_The task_: Retype all the entries word for word, but omit the pictures.

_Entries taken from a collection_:

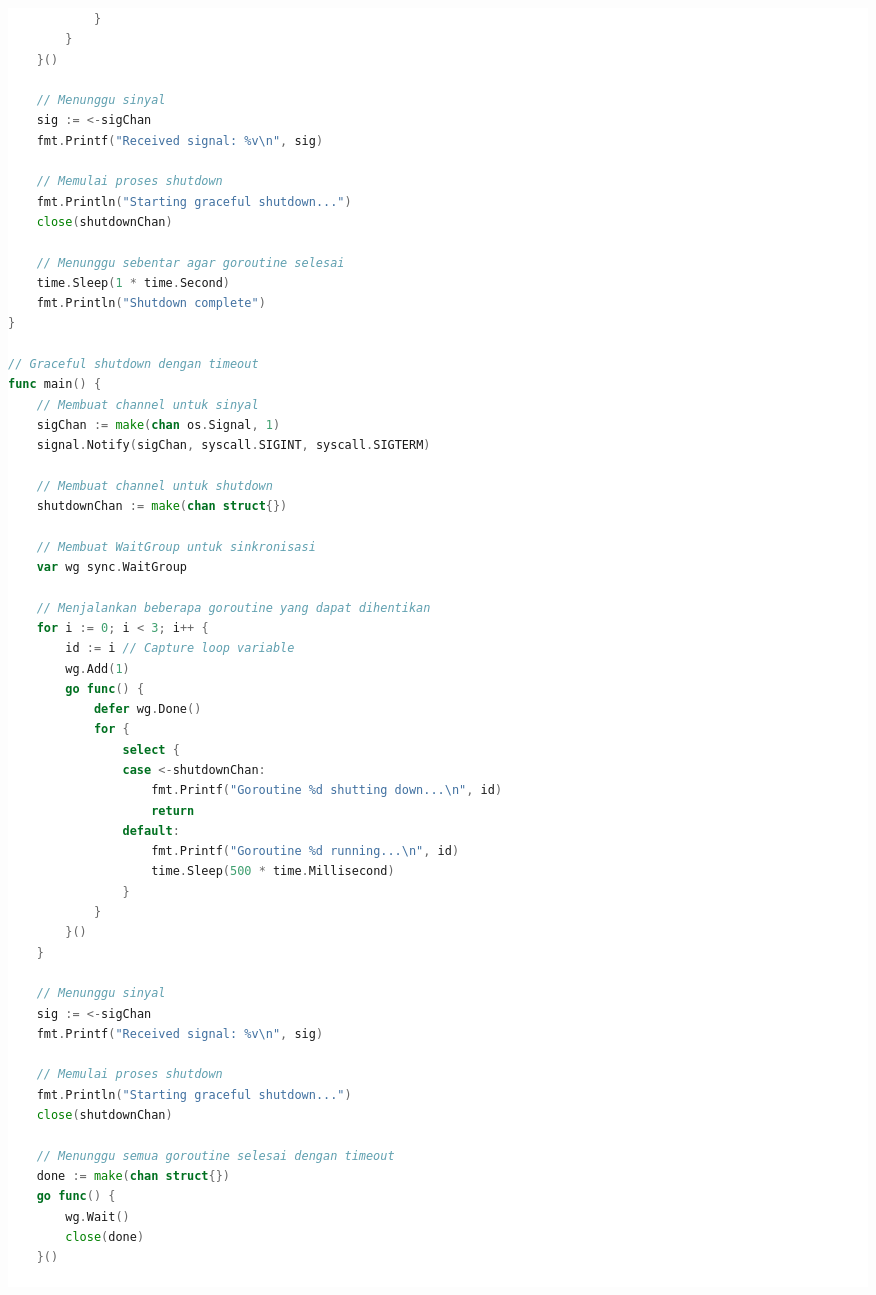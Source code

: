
 ```go
            }
        }
    }()
    
    // Menunggu sinyal
    sig := <-sigChan
    fmt.Printf("Received signal: %v\n", sig)
    
    // Memulai proses shutdown
    fmt.Println("Starting graceful shutdown...")
    close(shutdownChan)
    
    // Menunggu sebentar agar goroutine selesai
    time.Sleep(1 * time.Second)
    fmt.Println("Shutdown complete")
}

// Graceful shutdown dengan timeout
func main() {
    // Membuat channel untuk sinyal
    sigChan := make(chan os.Signal, 1)
    signal.Notify(sigChan, syscall.SIGINT, syscall.SIGTERM)
    
    // Membuat channel untuk shutdown
    shutdownChan := make(chan struct{})
    
    // Membuat WaitGroup untuk sinkronisasi
    var wg sync.WaitGroup
    
    // Menjalankan beberapa goroutine yang dapat dihentikan
    for i := 0; i < 3; i++ {
        id := i // Capture loop variable
        wg.Add(1)
        go func() {
            defer wg.Done()
            for {
                select {
                case <-shutdownChan:
                    fmt.Printf("Goroutine %d shutting down...\n", id)
                    return
                default:
                    fmt.Printf("Goroutine %d running...\n", id)
                    time.Sleep(500 * time.Millisecond)
                }
            }
        }()
    }
    
    // Menunggu sinyal
    sig := <-sigChan
    fmt.Printf("Received signal: %v\n", sig)
    
    // Memulai proses shutdown
    fmt.Println("Starting graceful shutdown...")
    close(shutdownChan)
    
    // Menunggu semua goroutine selesai dengan timeout
    done := make(chan struct{})
    go func() {
        wg.Wait()
        close(done)
    }()
    
```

_Written solution_:
Source code

:
 ```go
            }
        }
    }()
    
    // Menunggu sinyal
    sig := <-sigChan
    fmt.Printf("Received signal: %v\n", sig)
    
    // Memulai proses shutdown
    fmt.Println("Starting graceful shutdown...")
    close(shutdownChan)
    
    // Menunggu sebentar agar goroutine selesai
    time.Sleep(1 * time.Second)
    fmt.Println("Shutdown complete")
}

// Graceful shutdown dengan timeout
func main() {
    // Membuat channel untuk sinyal
    sigChan := make(chan os.Signal, 1)
    signal.Notify(sigChan, syscall.SIGINT, syscall.SIGTERM)
    
    // Membuat channel untuk shutdown
    shutdownChan := make(chan struct{})
    
    // Membuat WaitGroup untuk sinkronisasi
    var wg sync.WaitGroup
    
    // Menjalankan beberapa goroutine yang dapat dihentikan
    for i := 0; i < 3; i++ {
        id := i // Capture loop variable
        wg.Add(1)
        go func() {
            defer wg.Done()
            for {
                select {
                case <-shutdownChan:
                    fmt.Printf("Goroutine %d shutting down...\n", id)
                    return
                default:
                    fmt.Printf("Goroutine %d running...\n", id)
                    time.Sleep(500 * time.Millisecond)
                }
            }
        }()
    }
    
    // Menunggu sinyal
    sig := <-sigChan
    fmt.Printf("Received signal: %v\n", sig)
    
    // Memulai proses shutdown
    fmt.Println("Starting graceful shutdown...")
    close(shutdownChan)
    
    // Menunggu semua goroutine selesai dengan timeout
    done := make(chan struct{})
    go func() {
        wg.Wait()
        close(done)
    }()
    
```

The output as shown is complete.